• Work order:
Which lines of the entries below run from the one holding "within a space." to the one holding "A validated rule-of-thumb", inclusive? Set down exactly those lines and no others.

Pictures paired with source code
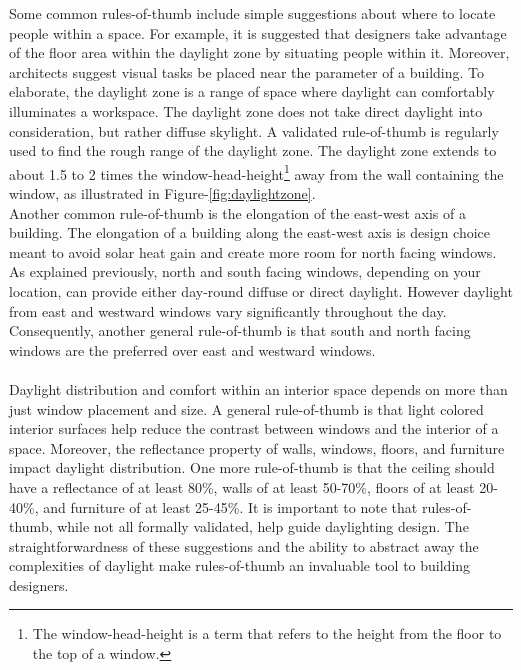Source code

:   Some common rules-of-thumb include simple suggestions about where to locate people within a space.
  For example, it is suggested that designers take advantage of the floor area within the daylight zone by situating people within it\cite{Leslie}.
  Moreover, architects suggest visual tasks be placed near the parameter of a building\cite{Leslie}.
  To elaborate, the daylight zone is a range of space where daylight can comfortably illuminates a workspace. 
  The daylight zone does not take direct daylight into consideration, but rather diffuse skylight.
  A validated rule-of-thumb is regularly used to find the rough range of the daylight zone\cite{reinhart2005simulation}. 
  The daylight zone extends to about 1.5 to 2 times the window-head-height\footnote{The window-head-height is a term that refers to the height from the floor to the top of a window.} away from the wall containing the window, as illustrated in Figure-\ref{fig:daylightzone}.
  \\

  Another common rule-of-thumb is the elongation of the east-west axis of a building.
  The elongation of a building along the east-west axis is design choice meant to avoid solar heat gain and create more room for north facing windows\cite{Leslie}.
  As explained previously, north and south facing windows, depending on your location, can provide either day-round diffuse or direct daylight.
  However daylight from east and westward windows vary significantly throughout the day.
  Consequently, another general rule-of-thumb is that south and north facing windows are the preferred over east and westward windows\cite{reinhart_lecture}.\\
  \\

  Daylight distribution and comfort within an interior space depends on more than just window placement and size.
  A general rule-of-thumb is that light colored interior surfaces help reduce the contrast between windows and the interior of a space\cite{Leslie}.
  Moreover, the reflectance property of walls, windows, floors, and furniture impact daylight distribution.
  One more rule-of-thumb is that the ceiling should have a reflectance of at least 80\%, walls of at least 50-70\%, floors of at least 20-40\%, and furniture of at least 25-45\%\cite{reinhart_lecture}.
  It is important to note that rules-of-thumb, while not all formally validated, help guide daylighting design.
  The straightforwardness of these suggestions and the ability to abstract away the complexities of daylight make rules-of-thumb an invaluable tool to building designers.
  \\

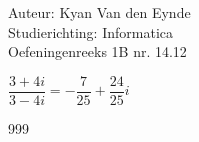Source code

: \documentclass[a4paper]{article}
\begin{document}
  
\noindent \large Auteur: Kyan Van den Eynde \\
\noindent \large Studierichting: Informatica\\
\noindent \large Oefeningenreeks 1B nr. 14.12\\

\medskip

\normalsize

$\dfrac{3+4i}{3-4i} = -\dfrac{7}{25} + \dfrac{24}{25}i$\\

\begin{thebibliography}{999}
\end{thebibliography}
\end{document}
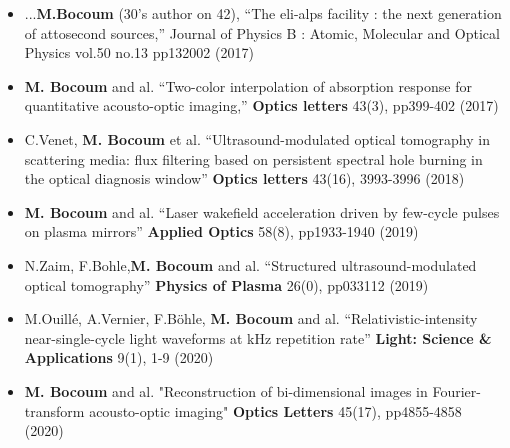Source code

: \documentclass[11pt,a4paper,sans]{moderncv} %
\begin{document}
\begin{itemize}
\item ...\textbf{M.Bocoum} (30's author on 42), “The eli-alps facility : the next generation of attosecond sources,” Journal of Physics B : Atomic, Molecular and Optical Physics vol.50 no.13 pp132002 (2017)

\item  \textbf{M. Bocoum} and al. “Two-color interpolation of absorption response for quantitative acousto-optic imaging,” \textbf{Optics letters} 43(3), pp399-402 (2017)

\item  C.Venet, \textbf{M. Bocoum} et al. “Ultrasound-modulated optical tomography in scattering media: flux filtering based on persistent spectral hole burning in the optical diagnosis window” \textbf{Optics letters} 43(16), 3993-3996 (2018)

\item  \textbf{M. Bocoum} and al. “Laser wakefield acceleration driven by few-cycle pulses on plasma mirrors” \textbf{Applied Optics} 58(8), pp1933-1940 (2019)

\item  N.Zaim, F.Bohle,\textbf{M. Bocoum} and al. “Structured ultrasound-modulated optical tomography” \textbf{Physics of Plasma} 26(0), pp033112 (2019)

\item  M.Ouillé, A.Vernier, F.Böhle, \textbf{M. Bocoum} and al. “Relativistic-intensity near-single-cycle light waveforms at kHz repetition rate” \textbf{Light: Science \& Applications} 9(1), 1-9 (2020)

\item \textbf{M. Bocoum} and al. "Reconstruction of bi-dimensional images in Fourier-transform acousto-optic imaging" \textbf{Optics Letters} 45(17), pp4855-4858 (2020)


\end{itemize}

\end{document}
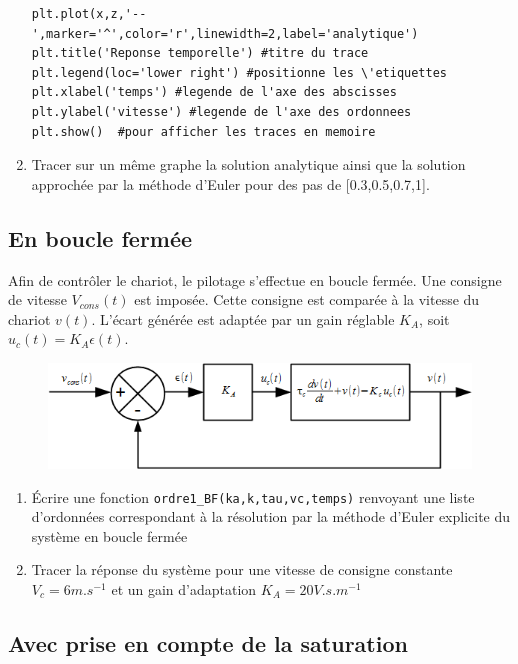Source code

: \documentclass[10pt]{article}
\begin{document}
\begin{enumerate}
\begin{verbatim}
plt.plot(x,z,'--',marker='^',color='r',linewidth=2,label='analytique')  
plt.title('Reponse temporelle') #titre du trace
plt.legend(loc='lower right') #positionne les \'etiquettes
plt.xlabel('temps') #legende de l'axe des abscisses
plt.ylabel('vitesse') #legende de l'axe des ordonnees
plt.show()  #pour afficher les traces en memoire
\end{verbatim}

\item Tracer sur un m\^eme graphe la solution analytique ainsi que la solution approch\'ee par la m\'ethode d'Euler pour des pas de [0.3,0.5,0.7,1].

\end{enumerate}


\subsection{En boucle ferm\'ee}
Afin de contr\^oler le chariot, le pilotage s'effectue en boucle ferm\'ee. Une consigne de vitesse $V_{cons}(t)$ est impos\'ee. Cette consigne est compar\'ee \`a la vitesse du chariot $v(t)$. L'\'ecart g\'en\'er\'ee est adapt\'ee par un gain r\'eglable $K_A$, soit $u_c(t)=K_A\epsilon(t)$.


\begin{figure}[!hbt]
\begin{center}
\includegraphics[width=12cm]{images/BF.png}
\end{center}
\end{figure}


\begin{enumerate}
\item \'Ecrire une fonction {\tt ordre1\_BF(ka,k,tau,vc,temps)} renvoyant une liste d'ordonn\'ees correspondant \`a la r\'esolution par la m\'ethode d'Euler explicite du syst\`eme en boucle ferm\'ee
\item Tracer la r\'eponse du syst\`eme pour une vitesse de consigne constante $V_c=6m.s^{-1}$ et un gain d'adaptation $K_A=20 V.s.m^{-1}$
\end{enumerate}


\subsection{Avec prise en compte de la saturation}
\end{document}
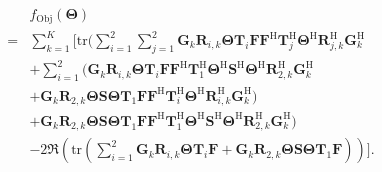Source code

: \documentclass[journal]{IEEEtran}
\begin{document}
\begin{equation}\begin{aligned}  & f_{\mathrm{ Obj}} ( \boldsymbol {\Theta })
     \\=&\sum _{k = 1}^{K}[\mathrm{tr}(\sum _{i = 1}^{2}\sum _{j = 1}^{2}{\mathbf{G}_{k}}\mathbf {R}_{i,k} \boldsymbol {\Theta }\mathbf {T}_{i} {\mathbf{F}}{\mathbf{F}}^{\mathrm {H}}\mathbf {T}_{j}^{\mathrm{H}} \boldsymbol {\Theta }^{\mathrm {H}}\mathbf {R}_{j,k}^{\mathrm{H}}\mathbf {G}_{k}^{\mathrm{H}}
     \\&+\sum _{i = 1}^{2}({\mathbf{G}_{k}}\mathbf {R}_{i,k} \boldsymbol {\Theta }\mathbf {T}_{i} {\mathbf{F}}{\mathbf{F}}^{\mathrm {H}}\mathbf {T}_{1}^{\mathrm{H}} \boldsymbol {\Theta }^{\mathrm {H}}\mathbf{S}^{\mathrm{H}} \boldsymbol {\Theta }^{\mathrm {H}}\mathbf {R}_{2,k}^{\mathrm{H}}\mathbf {G}_{k}^{\mathrm{H}}
      \\&+{\mathbf{G}_{k}}\mathbf {R}_{2,k} \boldsymbol {\Theta }\mathbf{S} \boldsymbol {\Theta }\mathbf {T}_{1} {\mathbf{F}}{\mathbf{F}}^{\mathrm {H}}\mathbf {T}_{i}^{\mathrm{H}} \boldsymbol {\Theta }^{\mathrm {H}} \mathbf {R}_{i,k}^{\mathrm{H}}\mathbf {G}_{k}^{\mathrm{H}})
    \\&+{\mathbf{G}_{k}}\mathbf {R}_{2,k} \boldsymbol {\Theta }\mathbf{S} \boldsymbol {\Theta }\mathbf {T}_{1} {\mathbf{F}}{\mathbf{F}}^{\mathrm {H}}\mathbf {T}_{1}^{\mathrm{H}} \boldsymbol {\Theta }^{\mathrm {H}}\mathbf{S}^{\mathrm{H}} \boldsymbol {\Theta }^{\mathrm {H}}\mathbf {R}_{2,k}^{\mathrm{H}}\mathbf {G}_{k}^{\mathrm{H}})
    \\&-2{\Re}(\mathrm {tr}(\sum _{i = 1}^{2}\mathbf{G}_{k}\mathbf {R}_{i,k} \boldsymbol {\Theta }\mathbf {T}_{i} {\mathbf{F}}\!+\!{\mathbf{G}_{k}}\mathbf {R}_{2,k} \boldsymbol {\Theta }\mathbf{S} \boldsymbol {\Theta }\mathbf {T}_{1}{\mathbf{F}}))].
    \end{aligned}\end{equation}
\end{document}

• Response to the exercise:
:   Some common rules-of-thumb include simple suggestions about where to locate people within a space.
  For example, it is suggested that designers take advantage of the floor area within the daylight zone by situating people within it\cite{Leslie}.
  Moreover, architects suggest visual tasks be placed near the parameter of a building\cite{Leslie}.
  To elaborate, the daylight zone is a range of space where daylight can comfortably illuminates a workspace. 
  The daylight zone does not take direct daylight into consideration, but rather diffuse skylight.
  A validated rule-of-thumb is regularly used to find the rough range of the daylight zone\cite{reinhart2005simulation}. 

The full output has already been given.